GitHub - zjunlp/LabVLA: LabVLA: Grounding Vision–Language–Action Models in Scientific Laboratories

The First Vision-Language-Action Foundation Model for Scientific Laboratories

LabVLA turns a Qwen3-VL-4B-Instruct vision–language backbone into a real-time robot controller through a DiT flow-matching action expert, trained with the π0.5 recipe: FAST action-token pre-training → flow-matching post-training with knowledge insulation → task fine-tuning. This README covers installation, training, and deployment — method details are in the paper.

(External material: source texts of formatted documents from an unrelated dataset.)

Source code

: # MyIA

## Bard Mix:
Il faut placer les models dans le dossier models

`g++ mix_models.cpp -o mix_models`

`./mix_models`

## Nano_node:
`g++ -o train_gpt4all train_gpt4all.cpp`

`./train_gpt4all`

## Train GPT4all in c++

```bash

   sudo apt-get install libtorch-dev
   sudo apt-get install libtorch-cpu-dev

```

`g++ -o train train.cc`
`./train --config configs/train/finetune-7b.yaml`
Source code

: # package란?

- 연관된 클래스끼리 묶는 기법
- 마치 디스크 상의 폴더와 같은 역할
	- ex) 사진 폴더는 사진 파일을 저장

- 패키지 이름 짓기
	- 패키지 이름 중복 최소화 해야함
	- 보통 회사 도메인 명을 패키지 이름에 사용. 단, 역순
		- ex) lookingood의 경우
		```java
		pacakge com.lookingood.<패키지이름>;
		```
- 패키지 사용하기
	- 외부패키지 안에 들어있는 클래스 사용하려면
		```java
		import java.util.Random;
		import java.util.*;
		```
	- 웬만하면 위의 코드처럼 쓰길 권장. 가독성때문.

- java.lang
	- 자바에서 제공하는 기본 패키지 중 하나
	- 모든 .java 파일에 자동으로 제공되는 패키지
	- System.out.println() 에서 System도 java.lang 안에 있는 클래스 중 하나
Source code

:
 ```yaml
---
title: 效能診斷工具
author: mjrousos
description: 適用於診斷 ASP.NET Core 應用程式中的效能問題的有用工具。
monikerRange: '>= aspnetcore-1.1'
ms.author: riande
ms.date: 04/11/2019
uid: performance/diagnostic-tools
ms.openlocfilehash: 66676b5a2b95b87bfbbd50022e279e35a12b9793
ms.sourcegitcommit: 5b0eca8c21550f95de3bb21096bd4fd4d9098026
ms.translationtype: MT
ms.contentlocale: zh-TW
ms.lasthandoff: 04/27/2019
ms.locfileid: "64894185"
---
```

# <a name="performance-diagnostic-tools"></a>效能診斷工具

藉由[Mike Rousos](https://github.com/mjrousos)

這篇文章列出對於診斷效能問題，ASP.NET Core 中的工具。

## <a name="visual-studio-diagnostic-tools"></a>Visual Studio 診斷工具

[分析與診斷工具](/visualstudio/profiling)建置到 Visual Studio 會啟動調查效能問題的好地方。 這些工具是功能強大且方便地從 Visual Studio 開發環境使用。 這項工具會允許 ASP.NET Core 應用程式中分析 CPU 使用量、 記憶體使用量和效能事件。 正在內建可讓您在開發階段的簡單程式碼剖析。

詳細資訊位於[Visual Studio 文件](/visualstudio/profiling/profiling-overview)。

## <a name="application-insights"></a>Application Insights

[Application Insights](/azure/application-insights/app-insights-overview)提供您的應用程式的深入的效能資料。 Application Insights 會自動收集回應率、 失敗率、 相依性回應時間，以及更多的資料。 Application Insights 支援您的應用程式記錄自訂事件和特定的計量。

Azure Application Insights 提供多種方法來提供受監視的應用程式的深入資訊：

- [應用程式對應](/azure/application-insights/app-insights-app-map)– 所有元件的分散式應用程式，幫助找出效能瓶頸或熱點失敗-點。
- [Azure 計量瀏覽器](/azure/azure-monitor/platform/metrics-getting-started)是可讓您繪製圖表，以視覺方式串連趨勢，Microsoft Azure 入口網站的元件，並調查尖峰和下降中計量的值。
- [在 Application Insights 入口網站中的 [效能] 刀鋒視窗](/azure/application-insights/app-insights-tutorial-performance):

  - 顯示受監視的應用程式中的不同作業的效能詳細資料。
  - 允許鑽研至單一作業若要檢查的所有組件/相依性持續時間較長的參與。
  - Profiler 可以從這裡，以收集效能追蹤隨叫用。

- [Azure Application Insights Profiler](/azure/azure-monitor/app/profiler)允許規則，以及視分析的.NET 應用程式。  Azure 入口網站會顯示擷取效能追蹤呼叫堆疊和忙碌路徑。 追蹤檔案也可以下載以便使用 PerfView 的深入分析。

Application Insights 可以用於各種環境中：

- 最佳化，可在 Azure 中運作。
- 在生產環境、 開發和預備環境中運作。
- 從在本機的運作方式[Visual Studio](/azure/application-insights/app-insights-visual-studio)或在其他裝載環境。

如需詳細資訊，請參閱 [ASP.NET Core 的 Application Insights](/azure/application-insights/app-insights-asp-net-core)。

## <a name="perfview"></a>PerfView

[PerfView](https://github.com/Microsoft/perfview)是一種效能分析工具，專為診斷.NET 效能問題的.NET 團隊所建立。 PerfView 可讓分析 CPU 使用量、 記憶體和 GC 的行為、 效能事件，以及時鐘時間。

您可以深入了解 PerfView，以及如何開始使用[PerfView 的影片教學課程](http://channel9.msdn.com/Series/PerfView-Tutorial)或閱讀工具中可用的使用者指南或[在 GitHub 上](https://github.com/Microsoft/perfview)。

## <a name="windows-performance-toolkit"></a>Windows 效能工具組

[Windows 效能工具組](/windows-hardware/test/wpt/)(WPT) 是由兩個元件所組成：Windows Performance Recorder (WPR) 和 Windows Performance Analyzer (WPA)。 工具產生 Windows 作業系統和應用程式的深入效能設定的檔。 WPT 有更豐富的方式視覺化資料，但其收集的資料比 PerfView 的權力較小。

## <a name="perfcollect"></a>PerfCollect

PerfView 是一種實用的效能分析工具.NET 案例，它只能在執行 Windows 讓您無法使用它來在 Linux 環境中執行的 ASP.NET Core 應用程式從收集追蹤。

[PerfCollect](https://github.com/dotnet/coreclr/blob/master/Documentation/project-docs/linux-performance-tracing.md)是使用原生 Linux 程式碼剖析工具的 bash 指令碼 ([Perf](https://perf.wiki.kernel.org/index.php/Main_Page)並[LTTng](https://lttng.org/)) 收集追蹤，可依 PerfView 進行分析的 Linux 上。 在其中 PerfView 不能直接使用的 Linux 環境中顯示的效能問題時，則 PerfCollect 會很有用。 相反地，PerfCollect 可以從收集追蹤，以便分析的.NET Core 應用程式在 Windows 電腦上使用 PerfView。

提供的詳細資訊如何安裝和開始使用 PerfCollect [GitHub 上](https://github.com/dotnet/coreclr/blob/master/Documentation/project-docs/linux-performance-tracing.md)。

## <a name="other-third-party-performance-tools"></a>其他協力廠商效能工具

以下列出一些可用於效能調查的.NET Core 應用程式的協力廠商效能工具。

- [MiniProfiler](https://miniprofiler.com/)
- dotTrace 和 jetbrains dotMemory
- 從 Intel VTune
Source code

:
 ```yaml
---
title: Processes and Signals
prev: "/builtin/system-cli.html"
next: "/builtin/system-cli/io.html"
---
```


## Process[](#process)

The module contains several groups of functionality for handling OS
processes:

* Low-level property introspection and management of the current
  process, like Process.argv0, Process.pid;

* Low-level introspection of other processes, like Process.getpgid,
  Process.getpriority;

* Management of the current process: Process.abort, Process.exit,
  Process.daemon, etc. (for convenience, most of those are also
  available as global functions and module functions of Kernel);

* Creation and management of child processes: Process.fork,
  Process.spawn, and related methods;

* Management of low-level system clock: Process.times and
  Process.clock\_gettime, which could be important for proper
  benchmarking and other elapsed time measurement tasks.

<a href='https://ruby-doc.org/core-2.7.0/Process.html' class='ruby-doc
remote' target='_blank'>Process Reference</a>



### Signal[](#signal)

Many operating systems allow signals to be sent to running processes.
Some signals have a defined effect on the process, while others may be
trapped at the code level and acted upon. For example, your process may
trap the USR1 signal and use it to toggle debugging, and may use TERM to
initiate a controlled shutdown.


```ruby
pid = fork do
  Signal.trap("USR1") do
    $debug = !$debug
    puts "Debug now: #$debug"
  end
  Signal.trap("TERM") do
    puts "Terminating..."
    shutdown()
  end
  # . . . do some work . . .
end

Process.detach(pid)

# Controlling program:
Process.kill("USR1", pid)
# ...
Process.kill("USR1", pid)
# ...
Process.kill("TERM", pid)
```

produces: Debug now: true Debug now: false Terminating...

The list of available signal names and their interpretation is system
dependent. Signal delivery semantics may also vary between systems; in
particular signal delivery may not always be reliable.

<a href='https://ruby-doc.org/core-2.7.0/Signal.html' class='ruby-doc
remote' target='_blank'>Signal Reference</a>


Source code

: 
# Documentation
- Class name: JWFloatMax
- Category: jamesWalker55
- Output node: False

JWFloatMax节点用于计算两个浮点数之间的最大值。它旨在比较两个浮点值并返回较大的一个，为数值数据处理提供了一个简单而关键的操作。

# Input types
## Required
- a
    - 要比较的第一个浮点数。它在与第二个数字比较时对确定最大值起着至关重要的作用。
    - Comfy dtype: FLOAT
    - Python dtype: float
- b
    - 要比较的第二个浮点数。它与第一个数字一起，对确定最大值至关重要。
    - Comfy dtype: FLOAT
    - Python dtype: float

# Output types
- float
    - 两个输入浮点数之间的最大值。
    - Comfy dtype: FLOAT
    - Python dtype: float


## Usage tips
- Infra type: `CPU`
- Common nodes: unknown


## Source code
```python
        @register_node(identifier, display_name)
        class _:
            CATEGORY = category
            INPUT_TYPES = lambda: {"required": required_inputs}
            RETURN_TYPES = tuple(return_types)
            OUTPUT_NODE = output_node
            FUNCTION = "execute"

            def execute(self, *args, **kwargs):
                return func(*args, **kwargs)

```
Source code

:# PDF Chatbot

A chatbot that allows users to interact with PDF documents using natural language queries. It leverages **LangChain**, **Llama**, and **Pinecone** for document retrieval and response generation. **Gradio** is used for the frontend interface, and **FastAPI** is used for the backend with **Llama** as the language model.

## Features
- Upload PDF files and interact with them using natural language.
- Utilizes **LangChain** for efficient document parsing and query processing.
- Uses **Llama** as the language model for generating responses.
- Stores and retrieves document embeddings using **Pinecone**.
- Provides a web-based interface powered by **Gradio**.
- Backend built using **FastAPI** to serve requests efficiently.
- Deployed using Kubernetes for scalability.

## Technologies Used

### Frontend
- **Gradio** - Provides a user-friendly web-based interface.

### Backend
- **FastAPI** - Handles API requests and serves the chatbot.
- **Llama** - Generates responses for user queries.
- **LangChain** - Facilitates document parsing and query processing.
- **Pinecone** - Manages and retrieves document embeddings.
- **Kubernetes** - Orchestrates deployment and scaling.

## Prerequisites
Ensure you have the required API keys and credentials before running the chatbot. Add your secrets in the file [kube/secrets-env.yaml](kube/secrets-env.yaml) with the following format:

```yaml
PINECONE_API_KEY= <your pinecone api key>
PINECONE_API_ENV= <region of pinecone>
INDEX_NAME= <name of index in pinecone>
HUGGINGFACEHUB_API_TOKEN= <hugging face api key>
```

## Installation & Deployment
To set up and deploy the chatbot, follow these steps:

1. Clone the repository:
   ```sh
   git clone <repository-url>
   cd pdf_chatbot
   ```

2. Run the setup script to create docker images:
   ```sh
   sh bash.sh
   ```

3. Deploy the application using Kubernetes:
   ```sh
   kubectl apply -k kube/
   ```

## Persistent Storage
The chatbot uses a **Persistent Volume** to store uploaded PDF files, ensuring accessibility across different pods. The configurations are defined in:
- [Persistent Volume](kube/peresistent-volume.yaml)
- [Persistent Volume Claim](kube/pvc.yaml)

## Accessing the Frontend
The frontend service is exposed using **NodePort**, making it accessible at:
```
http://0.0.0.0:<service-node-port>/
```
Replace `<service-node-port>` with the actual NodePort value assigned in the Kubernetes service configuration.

✨ Features • 📋 TODO • 📦 Installation • 🚀 Quick Start • 🎓 Training • 🔧 Fine-tuning • 📡 Deployment • 📝 Citation

✨ Features

🎓 The recipe — every stage in one framework

Mode	What it does
VLM pre-training	FAST action-token cross-entropy on the VLM backbone.
Flow-matching post-training	Trains the DiT action expert to generate 50-step continuous action chunks.
Knowledge Isolation (KI)	Stop-gradient between VLM and action expert.
Task fine-tuning	Fine-tuning for downstream tasks.
Multi-dataset & VQA co-training	π0-style mixture with homogeneous batches.
delta / abs action modes	Per-dimension `delta_mask` — arm joints delta, gripper absolute, in one vector.

⚙️ Engineering

🚀 Efficiency — selective gradient checkpointing (only a subset of modules — e.g. visual encoder or language model — is checkpointed per stage), Liger-Kernel fused ops, DeepSpeed ZeRO-2, and EMA offload together keep per-GPU batch size at 64 on 80 GB A100 with minimal speed penalty.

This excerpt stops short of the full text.